Saved data entries
***

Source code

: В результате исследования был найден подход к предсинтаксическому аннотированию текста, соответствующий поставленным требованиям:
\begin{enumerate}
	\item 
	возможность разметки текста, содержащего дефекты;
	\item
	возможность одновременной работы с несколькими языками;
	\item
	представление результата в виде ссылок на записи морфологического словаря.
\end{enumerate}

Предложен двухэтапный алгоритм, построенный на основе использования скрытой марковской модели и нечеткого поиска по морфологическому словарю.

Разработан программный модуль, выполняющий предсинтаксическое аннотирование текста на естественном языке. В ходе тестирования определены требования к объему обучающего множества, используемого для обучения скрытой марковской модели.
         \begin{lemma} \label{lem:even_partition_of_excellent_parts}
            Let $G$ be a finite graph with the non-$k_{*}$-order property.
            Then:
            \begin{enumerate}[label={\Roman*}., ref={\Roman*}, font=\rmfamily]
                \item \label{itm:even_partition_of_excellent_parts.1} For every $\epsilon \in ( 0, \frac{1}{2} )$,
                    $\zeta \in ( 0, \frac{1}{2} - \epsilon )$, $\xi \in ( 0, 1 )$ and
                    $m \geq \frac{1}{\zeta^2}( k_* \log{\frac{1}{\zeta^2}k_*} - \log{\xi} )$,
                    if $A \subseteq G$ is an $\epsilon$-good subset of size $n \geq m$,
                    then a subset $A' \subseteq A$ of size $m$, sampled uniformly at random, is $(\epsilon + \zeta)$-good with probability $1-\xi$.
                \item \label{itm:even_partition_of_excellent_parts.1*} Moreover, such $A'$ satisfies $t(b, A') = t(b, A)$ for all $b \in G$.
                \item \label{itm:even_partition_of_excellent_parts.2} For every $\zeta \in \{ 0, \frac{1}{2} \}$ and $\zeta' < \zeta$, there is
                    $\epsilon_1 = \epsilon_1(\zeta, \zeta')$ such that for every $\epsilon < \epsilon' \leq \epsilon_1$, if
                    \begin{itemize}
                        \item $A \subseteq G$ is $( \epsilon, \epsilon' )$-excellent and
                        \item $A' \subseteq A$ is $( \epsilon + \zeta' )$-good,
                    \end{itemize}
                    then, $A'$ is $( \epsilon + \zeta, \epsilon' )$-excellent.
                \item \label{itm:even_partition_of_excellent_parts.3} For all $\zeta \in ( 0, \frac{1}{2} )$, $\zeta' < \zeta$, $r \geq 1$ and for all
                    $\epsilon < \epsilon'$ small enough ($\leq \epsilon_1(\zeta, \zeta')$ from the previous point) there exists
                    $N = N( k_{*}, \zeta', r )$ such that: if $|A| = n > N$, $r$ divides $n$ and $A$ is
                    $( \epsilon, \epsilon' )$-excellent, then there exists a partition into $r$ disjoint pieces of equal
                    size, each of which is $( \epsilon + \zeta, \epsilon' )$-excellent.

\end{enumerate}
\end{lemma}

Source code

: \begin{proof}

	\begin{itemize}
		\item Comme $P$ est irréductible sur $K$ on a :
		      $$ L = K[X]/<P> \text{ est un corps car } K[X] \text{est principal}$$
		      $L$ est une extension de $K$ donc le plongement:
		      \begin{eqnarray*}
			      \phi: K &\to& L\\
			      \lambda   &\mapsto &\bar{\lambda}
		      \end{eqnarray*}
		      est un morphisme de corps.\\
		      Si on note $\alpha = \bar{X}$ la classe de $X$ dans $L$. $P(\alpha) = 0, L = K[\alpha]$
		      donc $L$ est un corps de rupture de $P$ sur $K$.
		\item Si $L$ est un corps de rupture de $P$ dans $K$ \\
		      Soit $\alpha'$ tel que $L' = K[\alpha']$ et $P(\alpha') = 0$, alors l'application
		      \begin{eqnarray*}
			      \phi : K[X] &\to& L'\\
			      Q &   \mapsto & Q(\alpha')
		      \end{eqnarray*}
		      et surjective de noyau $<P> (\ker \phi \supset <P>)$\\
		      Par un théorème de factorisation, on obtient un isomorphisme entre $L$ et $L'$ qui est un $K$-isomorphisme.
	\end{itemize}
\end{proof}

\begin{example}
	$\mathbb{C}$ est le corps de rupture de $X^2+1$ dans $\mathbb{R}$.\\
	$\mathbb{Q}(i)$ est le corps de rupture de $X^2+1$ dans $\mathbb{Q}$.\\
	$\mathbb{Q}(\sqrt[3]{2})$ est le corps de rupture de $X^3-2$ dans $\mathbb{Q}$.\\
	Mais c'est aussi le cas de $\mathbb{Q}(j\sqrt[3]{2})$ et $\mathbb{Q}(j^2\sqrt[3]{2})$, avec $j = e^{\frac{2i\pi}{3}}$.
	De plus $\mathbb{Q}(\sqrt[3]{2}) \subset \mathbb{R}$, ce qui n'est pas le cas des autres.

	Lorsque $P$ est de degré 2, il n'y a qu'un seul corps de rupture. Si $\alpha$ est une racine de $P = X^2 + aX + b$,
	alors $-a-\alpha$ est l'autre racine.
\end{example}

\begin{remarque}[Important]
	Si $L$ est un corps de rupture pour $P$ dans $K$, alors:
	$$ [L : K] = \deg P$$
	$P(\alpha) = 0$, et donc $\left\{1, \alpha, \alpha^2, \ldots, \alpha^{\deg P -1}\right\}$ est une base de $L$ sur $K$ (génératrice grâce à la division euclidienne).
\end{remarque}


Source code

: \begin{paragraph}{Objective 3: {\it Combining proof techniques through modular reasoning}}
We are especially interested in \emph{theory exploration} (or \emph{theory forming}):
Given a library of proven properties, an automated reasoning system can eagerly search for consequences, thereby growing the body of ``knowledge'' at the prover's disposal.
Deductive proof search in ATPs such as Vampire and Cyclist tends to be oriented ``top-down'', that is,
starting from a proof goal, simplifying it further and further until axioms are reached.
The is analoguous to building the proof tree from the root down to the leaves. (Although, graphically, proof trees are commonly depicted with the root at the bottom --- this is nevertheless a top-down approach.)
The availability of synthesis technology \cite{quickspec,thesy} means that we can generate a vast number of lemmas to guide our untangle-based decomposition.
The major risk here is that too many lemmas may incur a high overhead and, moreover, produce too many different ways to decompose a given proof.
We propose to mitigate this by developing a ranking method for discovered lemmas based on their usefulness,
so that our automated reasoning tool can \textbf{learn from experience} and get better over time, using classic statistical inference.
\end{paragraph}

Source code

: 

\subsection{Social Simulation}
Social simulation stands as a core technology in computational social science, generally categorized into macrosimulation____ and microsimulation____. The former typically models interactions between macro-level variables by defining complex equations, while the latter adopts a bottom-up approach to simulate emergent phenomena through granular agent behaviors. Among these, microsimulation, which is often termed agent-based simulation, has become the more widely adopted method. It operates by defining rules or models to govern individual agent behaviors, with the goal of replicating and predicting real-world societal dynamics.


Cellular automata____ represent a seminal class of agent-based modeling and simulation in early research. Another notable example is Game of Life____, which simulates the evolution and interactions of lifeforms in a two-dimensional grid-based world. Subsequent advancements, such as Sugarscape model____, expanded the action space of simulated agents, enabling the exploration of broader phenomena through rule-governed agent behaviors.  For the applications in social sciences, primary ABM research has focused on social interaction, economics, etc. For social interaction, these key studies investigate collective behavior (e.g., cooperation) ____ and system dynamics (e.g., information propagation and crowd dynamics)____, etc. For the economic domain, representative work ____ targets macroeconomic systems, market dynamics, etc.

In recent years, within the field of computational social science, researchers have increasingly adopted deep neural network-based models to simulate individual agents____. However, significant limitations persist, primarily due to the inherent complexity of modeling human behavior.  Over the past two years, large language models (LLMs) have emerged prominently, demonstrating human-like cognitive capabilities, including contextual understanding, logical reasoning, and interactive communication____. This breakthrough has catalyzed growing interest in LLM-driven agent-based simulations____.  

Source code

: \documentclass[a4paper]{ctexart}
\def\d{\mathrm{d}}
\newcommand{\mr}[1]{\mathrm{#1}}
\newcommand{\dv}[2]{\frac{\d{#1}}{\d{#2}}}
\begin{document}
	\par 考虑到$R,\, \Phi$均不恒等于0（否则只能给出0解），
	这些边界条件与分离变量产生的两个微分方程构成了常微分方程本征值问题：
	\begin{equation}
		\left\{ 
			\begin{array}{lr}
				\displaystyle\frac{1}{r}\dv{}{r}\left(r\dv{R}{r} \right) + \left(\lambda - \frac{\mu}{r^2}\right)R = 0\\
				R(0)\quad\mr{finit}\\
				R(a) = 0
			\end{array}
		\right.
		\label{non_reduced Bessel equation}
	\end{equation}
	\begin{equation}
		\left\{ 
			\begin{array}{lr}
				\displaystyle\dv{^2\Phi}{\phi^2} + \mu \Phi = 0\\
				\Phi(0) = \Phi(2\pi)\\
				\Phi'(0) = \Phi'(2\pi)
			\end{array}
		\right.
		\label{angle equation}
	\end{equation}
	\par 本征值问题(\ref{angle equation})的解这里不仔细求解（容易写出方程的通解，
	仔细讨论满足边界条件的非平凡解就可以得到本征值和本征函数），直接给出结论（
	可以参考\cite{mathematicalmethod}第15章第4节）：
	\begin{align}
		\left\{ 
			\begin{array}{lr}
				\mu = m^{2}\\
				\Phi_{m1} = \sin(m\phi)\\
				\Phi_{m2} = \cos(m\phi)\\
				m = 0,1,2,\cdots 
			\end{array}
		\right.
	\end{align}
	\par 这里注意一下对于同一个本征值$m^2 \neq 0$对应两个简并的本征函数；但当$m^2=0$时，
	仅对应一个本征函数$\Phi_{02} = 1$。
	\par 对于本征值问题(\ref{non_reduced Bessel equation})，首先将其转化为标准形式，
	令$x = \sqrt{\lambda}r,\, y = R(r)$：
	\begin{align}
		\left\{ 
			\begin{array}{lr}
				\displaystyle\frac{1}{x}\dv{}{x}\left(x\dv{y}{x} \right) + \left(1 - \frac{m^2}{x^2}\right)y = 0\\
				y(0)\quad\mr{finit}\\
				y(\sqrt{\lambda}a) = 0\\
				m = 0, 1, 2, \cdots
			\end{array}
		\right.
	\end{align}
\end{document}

***

▸ **What to produce**: Beginning at the line above with "K[X] &\to& L'\\" and finishing at the line with "rupture de $X^3-2$", return each line exactly and return nothing else.

▸ **Exercise response**:
			      \phi : K[X] &\to& L'\\
			      Q &   \mapsto & Q(\alpha')
		      \end{eqnarray*}
		      et surjective de noyau $<P> (\ker \phi \supset <P>)$\\
		      Par un théorème de factorisation, on obtient un isomorphisme entre $L$ et $L'$ qui est un $K$-isomorphisme.
	\end{itemize}
\end{proof}

\begin{example}
	$\mathbb{C}$ est le corps de rupture de $X^2+1$ dans $\mathbb{R}$.\\
	$\mathbb{Q}(i)$ est le corps de rupture de $X^2+1$ dans $\mathbb{Q}$.\\
	$\mathbb{Q}(\sqrt[3]{2})$ est le corps de rupture de $X^3-2$ dans $\mathbb{Q}$.\\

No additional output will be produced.